Paid for farm work while growing up? Yeah, right! Topic never came up, can"t imagine it if it had. Allowance? Not in the vocabulary. In the 50s, that was not an issue. Getting an animal to raise and sell? No. Never had a chance to earn any money by working for a neighbor- most had plenty of kids, and if they didn"t, I couldn"t help anyway, with my only brother 9 years older, and gone from home, so I was always the choreboy. I had one classmate who when we were Seniors, talked about working for his neighbor, shoveling shxx into a spreader, for 50 cents a load.
After HS graduation, 17 yrs old, I worked at home, the balance of the year, for an oats crop on 17 acres on a recently purchased 320 acre farm. I was the push behind buying that farm, and they sold it a year later for 5 grand more. (1962) I got $65 for that crop...then 7 months later I turned 18, and worked for 3 years at $125 per month, plus room and board. Dairy farm, 7 days a week. Paid mileage to use the car to go anywhere, except to church. At age 20 I got the same story about working for parents for another 3 years, and could take over the farm. Enlisted in the army paratroopers, volunteered for Green Berets, served overseas, went to college, and started farming from scratch on my own. Best thing I ever did was to leave home.

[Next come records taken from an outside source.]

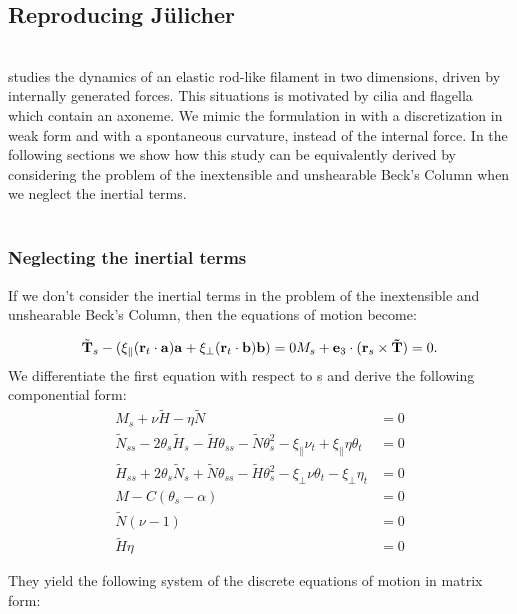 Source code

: 
\subsection{Reproducing Jülicher}
\\
\cite{julicher} studies the dynamics of an elastic rod-like filament in two dimensions, driven by internally generated forces. This situations is motivated by cilia and flagella which contain an axoneme. We mimic the formulation in \cite{julicher} with a discretization in weak form and with a spontaneous curvature, instead of the internal force. In the following sections we show how this study can be equivalently derived by considering the problem of the inextensible and unshearable Beck’s Column when we neglect the inertial terms.
\\\\
\subsubsection{Neglecting the inertial terms}
If we don't consider the inertial terms in the problem of the inextensible and unshearable Beck’s Column, then the equations of motion become:

\[ \tilde{\mathbf{T}}_s - (\xi_\parallel (\mathbf{r}_t\cdot\mathbf{a})\mathbf{a} + \xi_\perp (\mathbf{r}_t\cdot\mathbf{b})\mathbf{b}) = 0\\

M_s + \mathbf{e}_3 \cdot(\mathbf{r}_s \times \mathbf{\tilde{T}}) = 0.
\]
We differentiate the first equation with respect to s and derive the following componential form:
\begin{align}
M_s + \nu \tilde{H} -\eta \tilde{N} 
&= 0\\
\tilde{N}_{ss} - 2\theta_s\tilde{H}_s - \tilde{H}\theta_{ss}- \tilde{N}\theta_s^2
- \xi_{\parallel}\nu_t + \xi_{\parallel}\eta\theta_t &= 0\\
\tilde{H}_{ss} + 2\theta_s\tilde{N}_s + \tilde{N}\theta_{ss} - \tilde{H}\theta_s^2  - \xi_{\perp}\nu\theta_t - \xi_{\perp}\eta_t
&= 0\\
M - C(\theta_s -\alpha)  &= 0\\
\tilde{N}(\nu - 1) &= 0\\
\tilde{H}\eta &= 0
\end{align}

They yield the following system of the discrete equations of motion in matrix form:

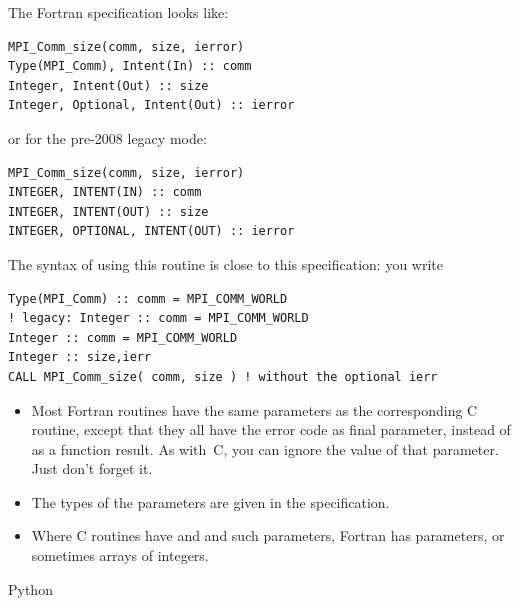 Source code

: The Fortran specification looks like:
\lstset{language=Fortran} %
\begin{lstlisting}
MPI_Comm_size(comm, size, ierror)
Type(MPI_Comm), Intent(In) :: comm
Integer, Intent(Out) :: size
Integer, Optional, Intent(Out) :: ierror
\end{lstlisting}
or for the pre-2008 legacy mode:
\begin{lstlisting}
MPI_Comm_size(comm, size, ierror)
INTEGER, INTENT(IN) :: comm
INTEGER, INTENT(OUT) :: size
INTEGER, OPTIONAL, INTENT(OUT) :: ierror
\end{lstlisting}
The syntax of using this routine is close to this specification: you
write
\begin{lstlisting}
Type(MPI_Comm) :: comm = MPI_COMM_WORLD
! legacy: Integer :: comm = MPI_COMM_WORLD
Integer :: comm = MPI_COMM_WORLD
Integer :: size,ierr
CALL MPI_Comm_size( comm, size ) ! without the optional ierr
\end{lstlisting}
\lstset{language=C} %

\begin{itemize}
\item Most Fortran routines have the same parameters as the
  corresponding C routine, except that they all have the error code as
  final parameter, instead of as a function result. As with~C, you can
  ignore the value of that parameter. Just don't forget it.
\item The types of the parameters are given in the specification.
\item Where C routines have  and  and such
  parameters, Fortran has  parameters, or sometimes arrays
  of integers.
\end{itemize}

 {Python}


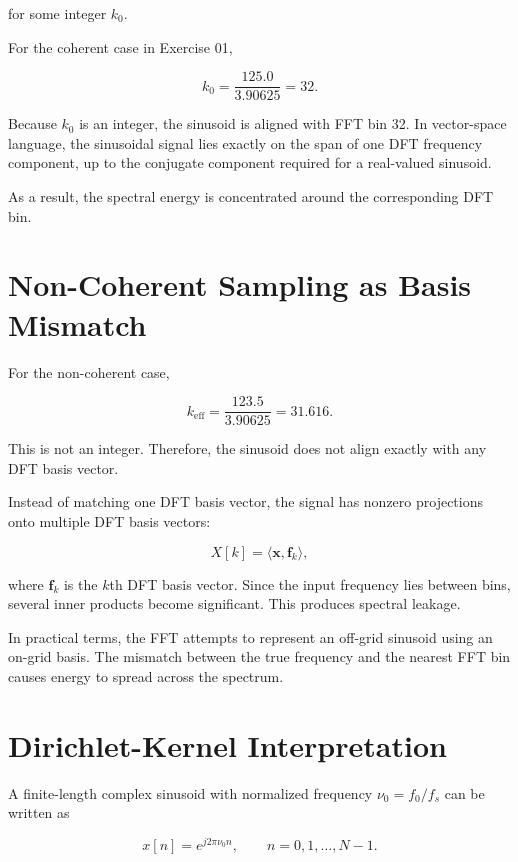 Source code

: ﻿\documentclass[11pt]{article}
\begin{document}
for some integer $k_0$.

For the coherent case in Exercise 01,

\begin{equation}
k_0
=
\frac{125.0}{3.90625}
=
32.
\end{equation}

Because $k_0$ is an integer, the sinusoid is aligned with FFT bin 32. In vector-space language, the sinusoidal signal lies exactly on the span of one DFT frequency component, up to the conjugate component required for a real-valued sinusoid.

As a result, the spectral energy is concentrated around the corresponding DFT bin.

\section{Non-Coherent Sampling as Basis Mismatch}

For the non-coherent case,

\begin{equation}
k_{\text{eff}}
=
\frac{123.5}{3.90625}
=
31.616.
\end{equation}

This is not an integer. Therefore, the sinusoid does not align exactly with any DFT basis vector.

Instead of matching one DFT basis vector, the signal has nonzero projections onto multiple DFT basis vectors:

\begin{equation}
X[k]
=
\langle \bm{x}, \bm{f}_k \rangle,
\end{equation}

where $\bm{f}_k$ is the $k$th DFT basis vector. Since the input frequency lies between bins, several inner products become significant. This produces spectral leakage.

In practical terms, the FFT attempts to represent an off-grid sinusoid using an on-grid basis. The mismatch between the true frequency and the nearest FFT bin causes energy to spread across the spectrum.

\section{Dirichlet-Kernel Interpretation}

A finite-length complex sinusoid with normalized frequency $\nu_0 = f_0/f_s$ can be written as

\begin{equation}
x[n] = e^{j2\pi \nu_0 n}, \qquad n = 0,1,\ldots,N-1.
\end{equation}
\end{document}
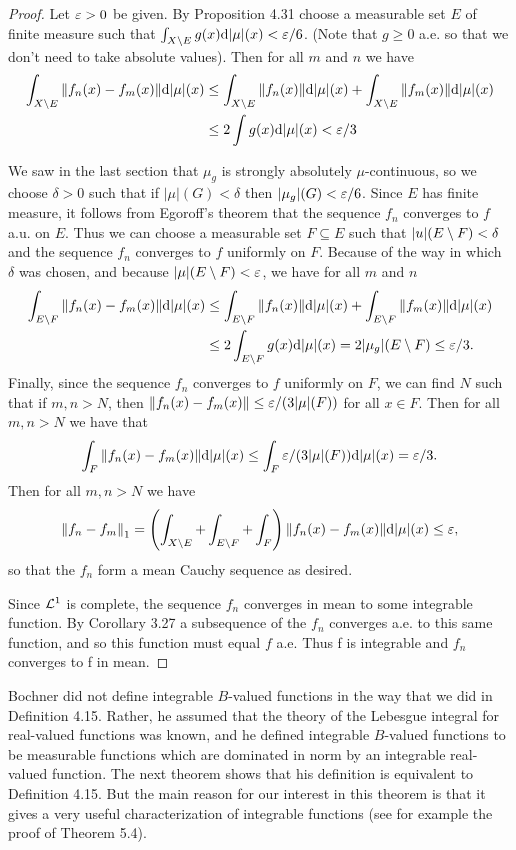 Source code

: \begin{proof}
Let $\varepsilon>0$ be given. By Proposition 4.31 choose a measurable set $E$ of finite measure such that $\int_{X\setminus E}g(x)\dd|\mu|(x)<\varepsilon/6$. (Note that $g \geq 0$ a.e. so that we don't need to take absolute values). Then for all $m$ and $n$ we have
\begin{align*}
    \int_{X\setminus E}\norm{f_n(x)-f_m(x)}\dd|\mu|(x)&\leq\int_{X\setminus E}\norm{f_n(x)}\dd|\mu|(x)+\int_{X\setminus E}\norm{f_m(x)}\dd|\mu|(x)\\
    &\leq2\int g(x)\dd|\mu|(x)<\varepsilon/3
\end{align*}

We saw in the last section that $\mu_g$ is strongly absolutely $\mu$-continuous, so we choose $\delta>0$ such that if $|\mu|(G)<\delta$ then $|\mu_g|(G)<\varepsilon/6$. Since $E$ has finite measure, it follows from Egoroff's theorem that the sequence $f_n$ converges to $f$ a.u. on $E$. Thus we can choose a measurable set $F\subseteq E$ such that $|u|(E\setminus F)<\delta$ and the sequence $f_n$ converges to $f$ uniformly on $F$. Because of the way in which $\delta$ was chosen, and because $|\mu|(E\setminus F)<\varepsilon$, we have for all $m$ and $n$ 
\begin{align*}
    \int_{E\setminus F}\norm{f_n(x)-f_m(x)}\dd|\mu|(x)&\leq\int_{E\setminus F}\norm{f_n(x)}\dd|\mu|(x)+\int_{E\setminus F}\norm{f_m(x)}\dd|\mu|(x)\\
    &\leq2\int_{E\setminus F}g(x)\dd|\mu|(x)=2|\mu_g|(E\setminus F)\leq\varepsilon/3.
\end{align*}
Finally, since the sequence $f_n$ converges to $f$ uniformly on $F$, we can find $N$ such that if $m,n>N$, then $\norm{f_n(x)-f_m(x)}\leq\varepsilon/(3|\mu|(F))$ for all $x\in F$. Then for all $m,n>N$ we have that $$\int_F\norm{f_n(x)-f_m(x)}\dd|\mu|(x)\leq\int_F\varepsilon/(3|\mu|(F))\dd|\mu|(x)=\varepsilon/3.$$ Then for all $m,n>N$ we have $$\norm{f_n-f_m}_1=\left(\int_{X\setminus E}+\int_{E\setminus F}+\int_F\right)\norm{f_n(x)-f_m(x)}\dd|\mu|(x)\leq\varepsilon,$$ so that the $f_n$ form a mean Cauchy sequence as desired.

Since ${\cal L}^1$ is complete, the sequence $f_n$ converges in mean to some integrable function. By Corollary 3.27 a subsequence of the $f_n$ converges a.e. to this same function, and so this function must equal $f$ a.e. Thus f is integrable and $f_n$ converges to f in mean.
\end{proof}

Bochner did not define integrable $B$-valued functions in the way that we did in Definition 4.15. Rather, he assumed that the theory of the Lebesgue integral for real-valued functions was known, and he defined integrable $B$-valued functions to be measurable functions which are dominated in norm by an integrable real-valued function. The next theorem shows that his definition is equivalent to Definition 4.15. But the main reason for our interest in this theorem is that it gives a very useful characterization of integrable functions (see for example the proof of Theorem 5.4).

When we raised our 6 kids, they didn"t get an allowance. Mrs, raised in town, mentioned it, but we couldn"t afford it, so it got dropped. But, when each were in high school, last two years, I came up with a plan, like an FFA gilt ring, where they each had 4 sows, and got all of the pigs from them. We paid for sow and litter feed, and they could sell them as feeders, or feed them out, and repay the feed cost. Each had to give 4 bred gilts to the next sibling. Each left home with about $5000 for college money. With youngest daughter, we were out of raising hogs, so I sold equivalent bucks of dairy animals in her name.